Kentler sağlık hizmetleri, elektrik-enerji-su gibi altyapı arzı, konutlaşma ve ulaşım yükseköğretime erişim iç içe geçmiş bir sistemi kapsar. Göç ise kent ve kentliler için yeni bir konudur ve sorunları da beraberinde getirmektedir. Şehirler ekonomik hareketliliğin ve kalkınmanın merkezi olmasına rağmen gelir dağılımındaki eşitsizliğin her yıl artması, yaşam kalitesi yükselmesine rağmen ezici yoksulluk ve gecekondu mahalleleri hala kent yaşamının gerçeğidir. Kentlerde sosyo-kültürel yaşam renklense de herkes bu etkinliklerden yararlanamamaktadır. 1976’da Vancouver’da öngörülen “eşitsizlik, adaletsiz ekonomik büyüme ve kontrolsüz kentleşme” sorunları çözülemediği gibi, daha da büyümüş durumdadır.

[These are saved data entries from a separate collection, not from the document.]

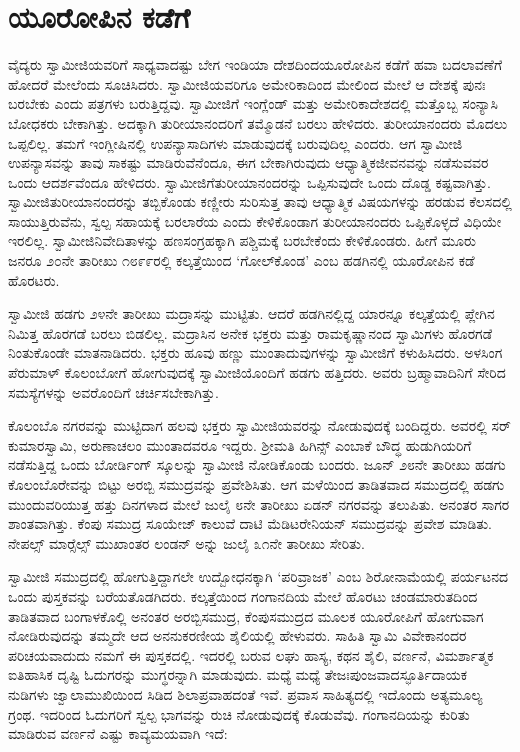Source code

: 
\chapter{ಯೂರೋಪಿನ ಕಡೆಗೆ }

 ವೈದ್ಯರು ಸ್ವಾಮೀಜಿಯವರಿಗೆ ಸಾಧ್ಯವಾದಷ್ಟು ಬೇಗ ಇಂಡಿಯಾ ದೇಶದಿಂದ\break ಯೂರೋಪಿನ ಕಡೆಗೆ ಹವಾ ಬದಲಾವಣೆಗೆ ಹೋದರೆ ಮೇಲೆಂದು ಸೂಚಿಸಿದರು. ಸ್ವಾಮೀಜಿಯವರಿಗೂ ಅಮೇರಿಕಾದಿಂದ ಮೇಲಿಂದ ಮೇಲೆ ಆ ದೇಶಕ್ಕೆ ಪುನಃ ಬರಬೇಕು ಎಂದು ಪತ್ರಗಳು ಬರುತ್ತಿದ್ದವು. ಸ್ವಾಮೀಜಿಗೆ ಇಂಗ್ಲೆಂಡ್ ಮತ್ತು ಅಮೇರಿಕಾದೇಶದಲ್ಲಿ ಮತ್ತೊಬ್ಬ ಸಂನ್ಯಾಸಿ ಬೋಧಕರು ಬೇಕಾಗಿತ್ತು. ಅದಕ್ಕಾಗಿ ತುರೀಯಾನಂದರಿಗೆ ತಮ್ಮೊಡನೆ ಬರಲು ಹೇಳಿದರು. ತುರೀಯಾನಂದರು ಮೊದಲು ಒಪ್ಪಲಿಲ್ಲ. ತಮಗೆ ಇಂಗ್ಲೀಷಿನಲ್ಲಿ ಉಪನ್ಯಾಸಾದಿಗಳು ಮಾಡುವುದಕ್ಕೆ ಬರುವುದಿಲ್ಲ ಎಂದರು. ಆಗ ಸ್ವಾಮೀಜಿ ಉಪನ್ಯಾಸವನ್ನು ತಾವು ಸಾಕಷ್ಟು ಮಾಡಿರುವೆನೆಂದೂ, ಈಗ ಬೇಕಾಗಿರುವುದು ಆಧ್ಯಾತ್ಮಿಕ\break ಜೀವನವನ್ನು ನಡೆಸುವವರ ಒಂದು ಆದರ್ಶವೆಂದೂ ಹೇಳಿದರು. ಸ್ವಾಮೀಜಿಗೆ\break ತುರೀಯಾನಂದರನ್ನು ಒಪ್ಪಿಸುವುದೇ ಒಂದು ದೊಡ್ಡ ಕಷ್ಟವಾಗಿತ್ತು. ಸ್ವಾಮೀಜಿ\break ತುರೀಯಾನಂದರನ್ನು ತಬ್ಬಿಕೊಂಡು ಕಣ್ಣೀರು ಸುರಿಸುತ್ತ ತಾವು ಆಧ್ಯಾತ್ಮಿಕ ವಿಷಯಗಳನ್ನು ಹರಡುವ ಕೆಲಸದಲ್ಲಿ ಸಾಯುತ್ತಿರುವೆನು, ಸ್ವಲ್ಪ ಸಹಾಯಕ್ಕೆ ಬರಲಾರೆಯ ಎಂದು ಕೇಳಿಕೊಂಡಾಗ ತುರೀಯಾನಂದರು ಒಪ್ಪಿಕೊಳ್ಳದೆ ವಿಧಿಯೇ ಇರಲಿಲ್ಲ. ಸ್ವಾಮೀಜಿ\break ನಿವೇದಿತಾಳನ್ನು ಹಣಸಂಗ್ರಹಕ್ಕಾಗಿ ಪಶ್ಚಿಮಕ್ಕೆ ಬರಬೇಕೆಂದು ಕೇಳಿಕೊಂಡರು. ಹೀಗೆ ಮೂರು ಜನರೂ ೨೦ನೇ ತಾರೀಖು ೧೮೯೯ರಲ್ಲಿ ಕಲ್ಕತ್ತೆಯಿಂದ ‘ಗೋಲ್‍ಕೊಂಡ’ ಎಂಬ ಹಡಗಿನಲ್ಲಿ ಯೂರೋಪಿನ ಕಡೆ ಹೊರಟರು. 

 ಸ್ವಾಮೀಜಿ ಹಡಗು ೨೪ನೇ ತಾರೀಖು ಮದ್ರಾಸನ್ನು ಮುಟ್ಟಿತು. ಆದರೆ ಹಡಗಿನಲ್ಲಿದ್ದ ಯಾರನ್ನೂ ಕಲ್ಕತ್ತೆಯಲ್ಲಿ ಪ್ಲೇಗಿನ ನಿಮಿತ್ತ ಹೊರಗಡೆ ಬರಲು ಬಿಡಲಿಲ್ಲ. ಮದ್ರಾಸಿನ ಅನೇಕ ಭಕ್ತರು ಮತ್ತು ರಾಮಕೃಷ್ಣಾನಂದ ಸ್ವಾಮಿಗಳು ಹೊರಗಡೆ ನಿಂತುಕೊಂಡೇ ಮಾತನಾಡಿದರು. ಭಕ್ತರು ಹೂವು ಹಣ್ಣು ಮುಂತಾದುವುಗಳನ್ನು ಸ್ವಾಮೀಜಿಗೆ ಕಳುಹಿಸಿದರು. ಅಳಸಿಂಗ ಪೆರುಮಾಳ್ ಕೊಲಂಬೋಗೆ ಹೋಗುವುದಕ್ಕೆ ಸ್ವಾಮೀಜಿಯೊಂದಿಗೆ ಹಡಗು ಹತ್ತಿದರು. ಅವರು ಬ್ರಹ್ಮಾವಾದಿನಿಗೆ ಸೇರಿದ ಸಮಸ್ಯೆಗಳನ್ನು ಅವರೊಂದಿಗೆ ಚರ್ಚಿಸಬೇಕಾಗಿತ್ತು. 

 ಕೊಲಂಬೊ ನಗರವನ್ನು ಮುಟ್ಟಿದಾಗ ಹಲವು ಭಕ್ತರು ಸ್ವಾಮೀಜಿಯವರನ್ನು ನೋಡುವುದಕ್ಕೆ ಬಂದಿದ್ದರು. ಅವರಲ್ಲಿ ಸರ್ ಕುಮಾರಸ್ವಾಮಿ, ಅರುಣಾಚಲಂ ಮುಂತಾದವರೂ ಇದ್ದರು. ಶ‍್ರೀಮತಿ ಹಿಗಿನ್ಸ್ ಎಂಬಾಕೆ ಬೌದ್ಧ ಹುಡುಗಿಯರಿಗೆ ನಡೆಸುತ್ತಿದ್ದ ಒಂದು ಬೋರ್ಡಿಂಗ್ ಸ್ಕೂಲನ್ನು ಸ್ವಾಮೀಜಿ ನೋಡಿಕೊಂಡು ಬಂದರು. ಜೂನ್ ೨೮ನೇ ತಾರೀಖು ಹಡಗು ಕೊಲಂಬೊರೇವನ್ನು ಬಿಟ್ಟು ಅರಬ್ಬಿ ಸಮುದ್ರವನ್ನು ಪ್ರವೇಶಿಸಿತು. ಆಗ ಮಳೆಯಿಂದ ತಾಡಿತವಾದ ಸಮುದ್ರದಲ್ಲಿ ಹಡಗು ಮುಂದುವರಿಯುತ್ತ ಹತ್ತು ದಿನಗಳಾದ ಮೇಲೆ ಜುಲೈ ೮ನೇ ತಾರೀಖು ಏಡನ್ ನಗರವನ್ನು ತಲುಪಿತು. ಅನಂತರ ಸಾಗರ ಶಾಂತವಾಗಿತ್ತು. ಕೆಂಪು ಸಮುದ್ರ ಸೂಯೇಜ್ ಕಾಲುವೆ ದಾಟಿ ಮೆಡಿಟರೇನಿಯನ್ ಸಮುದ್ರವನ್ನು ಪ್ರವೇಶ ಮಾಡಿತು. ನೇಪಲ್ಸ್ ಮಾರ್‍ಸೆಲ್ಸ್ ಮುಖಾಂತರ ಲಂಡನ್ ಅನ್ನು ಜುಲೈ ೩೧ನೇ ತಾರೀಖು ಸೇರಿತು. 

 ಸ್ವಾಮೀಜಿ ಸಮುದ್ರದಲ್ಲಿ ಹೋಗುತ್ತಿದ್ದಾಗಲೇ ಉದ್ಬೋಧನಕ್ಕಾಗಿ ‘ಪರಿವ್ರಾಜಕ’ ಎಂಬ ಶಿರೋನಾಮೆಯಲ್ಲಿ ಪರ್ಯಟನದ ಒಂದು ಪುಸ್ತಕವನ್ನು ಬರೆಯತೊಡಗಿದರು. ಕಲ್ಕತ್ತೆಯಿಂದ ಗಂಗಾನದಿಯ ಮೇಲೆ ಹೊರಟು ಚಂಡಮಾರುತದಿಂದ ತಾಡಿತವಾದ ಬಂಗಾಳಕೊಲ್ಲಿ ಅನಂತರ ಅರಬ್ಬಿಸಮುದ್ರ, ಕೆಂಪುಸಮುದ್ರದ ಮೂಲಕ ಯೂರೋಪಿಗೆ ಹೋಗುವಾಗ ನೋಡಿರುವುದನ್ನು ತಮ್ಮದೇ ಆದ ಅನನುಕರಣೀಯ ಶೈಲಿಯಲ್ಲಿ ಹೇಳುವರು. ಸಾಹಿತಿ ಸ್ವಾಮಿ ವಿವೇಕಾನಂದರ ಪರಿಚಯವಾದುದು ನಮಗೆ ಈ ಪುಸ್ತಕದಲ್ಲಿ. ಇದರಲ್ಲಿ ಬರುವ ಲಘು ಹಾಸ್ಯ, ಕಥನ ಶೈಲಿ, ವರ್ಣನೆ, ವಿಮರ್ಶಾತ್ಮಕ ಐತಿಹಾಸಿಕ ದೃಷ್ಟಿ ಓದುಗರನ್ನು ಮುಗ್ಧರನ್ನಾಗಿ ಮಾಡುವುದು. ಮಧ್ಯೆ ಮಧ್ಯೆ ತೇಜಃಪುಂಜವಾದ\break ಸ್ಫೂರ್ತಿದಾಯಕ ನುಡಿಗಳು ಜ್ವಾಲಾಮುಖಿಯಿಂದ ಸಿಡಿದ ಶಿಲಾಪ್ರವಾಹದಂತೆ ಇವೆ. ಪ್ರವಾಸ ಸಾಹಿತ್ಯದಲ್ಲಿ ಇದೊಂದು ಅತ್ಯಮೂಲ್ಯ ಗ್ರಂಥ. ಇದರಿಂದ ಓದುಗರಿಗೆ ಸ್ವಲ್ಪ ಭಾಗವನ್ನು ರುಚಿ ನೋಡುವುದಕ್ಕೆ ಕೊಡುವೆವು. ಗಂಗಾನದಿಯನ್ನು ಕುರಿತು ಮಾಡಿರುವ ವರ್ಣನೆ ಎಷ್ಟು ಕಾವ್ಯಮಯವಾಗಿ ಇದೆ:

“1990’larda Birleşmiş Milletler’in temellerini attığı “insani gelişme” kavramının daha ileri bir versiyonunu ifade eden “sosyal gelişme” kavramı, toplumdaki bireylerin gelir, sağlık ve eğitim gibi ihtiyaçlarının ötesinde refah ihtiyaçlarını ve fırsatları da dikkate alır. Bu amaçla oluşturulan Sosyal Gelişme Endeksi-Social Progress Index (SPI), üç ana konuyu kapsamaktadır i) Temel insani ihtiyaçlar, ii) Refahın temelleri, iii) Fırsatlar. Temel ihtiyaçlar; insanın yaşamını sürdürebilmesi için gerekli beslenme, barınma, suya erişim ve güvenlik gibi en temel gereksinimleri ifade etmektedir. Refahın temelleri; temel eğitim, bilgiye ve iletişim kanallarına erişim, sağlıklı yaşam ve çevresel sürdürülebilirlik faktörlerini kapsamaktadır. Fırsatlar; bireylerin kendilerini gerçekleştirmelerini ve değer verdikleri bir hayatı onurlu bir şekilde yaşayabilmeleri için gerekli kolektif haklar, ayrımcılıkla mücadele ve yükseköğretime erişim gibi üst seviyedeki faktörlerden oluşmaktadır. (Sökmen, 2014)”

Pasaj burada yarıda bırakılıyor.